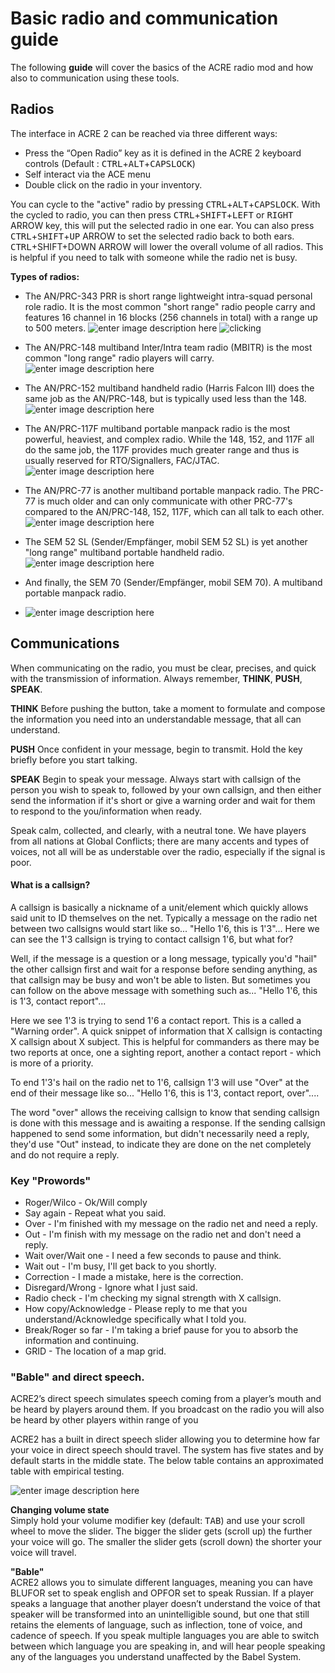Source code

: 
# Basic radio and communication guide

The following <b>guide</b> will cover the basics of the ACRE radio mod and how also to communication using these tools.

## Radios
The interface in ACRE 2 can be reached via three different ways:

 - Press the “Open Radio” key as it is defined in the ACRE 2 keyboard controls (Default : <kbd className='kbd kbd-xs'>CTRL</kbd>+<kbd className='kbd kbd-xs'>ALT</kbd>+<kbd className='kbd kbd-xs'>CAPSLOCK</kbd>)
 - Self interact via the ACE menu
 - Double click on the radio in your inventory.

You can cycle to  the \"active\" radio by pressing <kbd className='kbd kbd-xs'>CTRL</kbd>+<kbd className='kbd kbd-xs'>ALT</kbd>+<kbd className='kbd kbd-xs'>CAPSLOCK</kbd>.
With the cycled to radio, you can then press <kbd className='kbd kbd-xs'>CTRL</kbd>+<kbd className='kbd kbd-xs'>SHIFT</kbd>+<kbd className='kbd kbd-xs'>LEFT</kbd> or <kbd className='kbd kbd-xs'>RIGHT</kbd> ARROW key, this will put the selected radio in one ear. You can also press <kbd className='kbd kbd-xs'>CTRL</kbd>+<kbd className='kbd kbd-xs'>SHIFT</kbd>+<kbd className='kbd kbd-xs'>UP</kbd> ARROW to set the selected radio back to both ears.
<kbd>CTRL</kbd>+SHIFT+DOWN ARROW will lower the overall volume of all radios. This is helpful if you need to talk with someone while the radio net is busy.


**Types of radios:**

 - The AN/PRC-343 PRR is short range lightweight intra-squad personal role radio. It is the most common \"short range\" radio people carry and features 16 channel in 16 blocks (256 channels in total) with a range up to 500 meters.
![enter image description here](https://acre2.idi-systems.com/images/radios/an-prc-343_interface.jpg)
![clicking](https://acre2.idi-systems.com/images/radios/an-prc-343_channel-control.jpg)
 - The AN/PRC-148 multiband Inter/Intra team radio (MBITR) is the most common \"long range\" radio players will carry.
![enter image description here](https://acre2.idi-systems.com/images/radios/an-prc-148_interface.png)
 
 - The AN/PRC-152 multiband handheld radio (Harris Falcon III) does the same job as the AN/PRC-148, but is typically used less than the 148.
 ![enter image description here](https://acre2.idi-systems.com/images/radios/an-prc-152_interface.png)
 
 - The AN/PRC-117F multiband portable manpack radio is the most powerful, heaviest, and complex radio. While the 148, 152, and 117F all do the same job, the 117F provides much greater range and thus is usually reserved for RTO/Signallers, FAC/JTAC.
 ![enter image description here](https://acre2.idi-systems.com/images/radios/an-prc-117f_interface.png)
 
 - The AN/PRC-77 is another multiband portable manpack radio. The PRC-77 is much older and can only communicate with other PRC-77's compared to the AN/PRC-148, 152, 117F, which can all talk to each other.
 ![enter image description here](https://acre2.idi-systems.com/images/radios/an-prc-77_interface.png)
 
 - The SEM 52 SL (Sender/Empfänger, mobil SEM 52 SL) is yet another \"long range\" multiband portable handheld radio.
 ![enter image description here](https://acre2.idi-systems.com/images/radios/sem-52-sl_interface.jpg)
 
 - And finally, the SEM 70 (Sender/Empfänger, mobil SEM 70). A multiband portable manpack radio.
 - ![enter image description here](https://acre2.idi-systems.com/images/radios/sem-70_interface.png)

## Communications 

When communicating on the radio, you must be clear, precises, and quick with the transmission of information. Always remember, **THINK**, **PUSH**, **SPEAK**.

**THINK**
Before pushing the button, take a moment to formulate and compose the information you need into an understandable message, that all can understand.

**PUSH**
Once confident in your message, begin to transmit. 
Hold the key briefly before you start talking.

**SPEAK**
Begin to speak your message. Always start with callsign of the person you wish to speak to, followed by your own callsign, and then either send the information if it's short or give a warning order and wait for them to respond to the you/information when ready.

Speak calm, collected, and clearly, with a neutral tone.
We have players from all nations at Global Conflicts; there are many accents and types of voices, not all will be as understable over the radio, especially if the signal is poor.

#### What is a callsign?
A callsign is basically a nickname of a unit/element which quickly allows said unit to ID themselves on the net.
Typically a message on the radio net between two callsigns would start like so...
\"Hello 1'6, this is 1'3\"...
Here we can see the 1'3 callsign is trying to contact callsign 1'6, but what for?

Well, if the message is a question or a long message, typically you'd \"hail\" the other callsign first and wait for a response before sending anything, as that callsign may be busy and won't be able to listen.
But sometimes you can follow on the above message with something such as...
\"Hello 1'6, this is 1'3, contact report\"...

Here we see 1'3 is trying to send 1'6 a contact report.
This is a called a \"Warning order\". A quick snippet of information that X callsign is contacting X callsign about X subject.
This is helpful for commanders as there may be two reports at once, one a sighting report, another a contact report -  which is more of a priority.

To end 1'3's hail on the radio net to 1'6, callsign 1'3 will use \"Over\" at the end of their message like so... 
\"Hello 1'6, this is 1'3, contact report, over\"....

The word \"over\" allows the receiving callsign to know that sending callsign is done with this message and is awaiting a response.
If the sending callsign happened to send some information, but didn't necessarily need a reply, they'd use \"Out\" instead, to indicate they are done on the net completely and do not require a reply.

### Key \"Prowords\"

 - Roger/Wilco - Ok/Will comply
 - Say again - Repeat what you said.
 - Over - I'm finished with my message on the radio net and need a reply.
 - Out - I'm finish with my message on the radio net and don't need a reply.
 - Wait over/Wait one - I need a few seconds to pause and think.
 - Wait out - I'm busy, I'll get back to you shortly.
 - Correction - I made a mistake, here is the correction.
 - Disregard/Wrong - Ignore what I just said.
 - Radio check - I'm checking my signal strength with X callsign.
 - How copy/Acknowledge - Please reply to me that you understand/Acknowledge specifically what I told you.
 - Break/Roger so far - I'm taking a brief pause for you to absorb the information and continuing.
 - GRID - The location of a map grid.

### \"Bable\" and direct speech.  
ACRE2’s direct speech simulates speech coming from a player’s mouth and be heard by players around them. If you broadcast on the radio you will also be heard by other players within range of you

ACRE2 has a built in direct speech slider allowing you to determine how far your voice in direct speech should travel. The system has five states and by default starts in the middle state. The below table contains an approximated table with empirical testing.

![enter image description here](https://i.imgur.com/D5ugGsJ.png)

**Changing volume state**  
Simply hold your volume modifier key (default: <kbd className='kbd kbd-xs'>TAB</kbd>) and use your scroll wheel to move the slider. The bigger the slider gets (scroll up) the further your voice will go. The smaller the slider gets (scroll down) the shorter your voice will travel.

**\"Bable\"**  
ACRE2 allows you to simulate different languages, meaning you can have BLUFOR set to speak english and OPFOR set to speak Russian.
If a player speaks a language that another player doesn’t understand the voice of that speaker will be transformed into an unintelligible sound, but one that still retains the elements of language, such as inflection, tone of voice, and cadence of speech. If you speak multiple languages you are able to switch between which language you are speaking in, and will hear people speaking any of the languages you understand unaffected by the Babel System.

━━━━

Take from the listing above each line containing "reply".

| Your solution |
If the sending callsign happened to send some information, but didn't necessarily need a reply, they'd use \"Out\" instead, to indicate they are done on the net completely and do not require a reply.
 - Over - I'm finished with my message on the radio net and need a reply.
 - Out - I'm finish with my message on the radio net and don't need a reply.
 - How copy/Acknowledge - Please reply to me that you understand/Acknowledge specifically what I told you.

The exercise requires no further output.